» **Instructions for the task**:
Restate the data word for word. Leave the pictures out.

» **Records to process**:

○ ○ ○

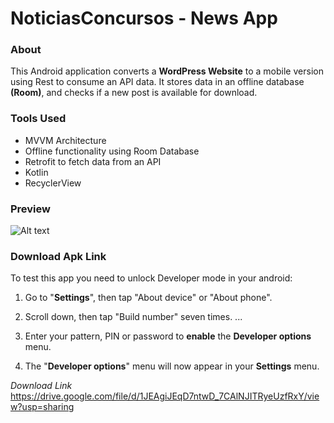 # NoticiasConcursos - News App

### About

This Android application converts a **WordPress Website** to a mobile version using Rest to consume an API data. It stores data in an offline database **(Room)**, and checks if a new post is available for download. 

### Tools Used

- MVVM Architecture
- Offline functionality using Room Database
- Retrofit to fetch data from an API
- Kotlin
- RecyclerView

### Preview

 ![ Alt text](https://github.com/Dannestulla/AndroidStudioProjects/blob/main/NoticiasConcursos/app/src/main/java/com/example/noticiasconcursos/previewNoticias.gif)

### Download Apk Link 

To test this app you need to unlock Developer mode in your android:

1. Go to "**Settings**", then tap "About device" or "About phone".

2. Scroll down, then tap "Build number" seven times. ...

3. Enter your pattern, PIN or password to **enable** the **Developer options** menu.

4. The "**Developer options**" menu will now appear in your **Settings** menu.

   

*Download Link*
https://drive.google.com/file/d/1JEAgiJEqD7ntwD_7CAlNJITRyeUzfRxY/view?usp=sharing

○ ○ ○

» **Response box**:
 # NoticiasConcursos - News App

### About

This Android application converts a **WordPress Website** to a mobile version using Rest to consume an API data. It stores data in an offline database **(Room)**, and checks if a new post is available for download. 

### Tools Used

- MVVM Architecture
- Offline functionality using Room Database
- Retrofit to fetch data from an API
- Kotlin
- RecyclerView

### Preview

 ![ Alt text](https://github.com/Dannestulla/AndroidStudioProjects/blob/main/NoticiasConcursos/app/src/main/java/com/example/noticiasconcursos/previewNoticias.gif)

### Download Apk Link 

To test this app you need to unlock Developer mode in your android:

1. Go to "**Settings**", then tap "About device" or "About phone".

2. Scroll down, then tap "Build number" seven times. ...

3. Enter your pattern, PIN or password to **enable** the **Developer options** menu.

4. The "**Developer options**" menu will now appear in your **Settings** menu.

   

*Download Link*
https://drive.google.com/file/d/1JEAgiJEqD7ntwD_7CAlNJITRyeUzfRxY/view?usp=sharing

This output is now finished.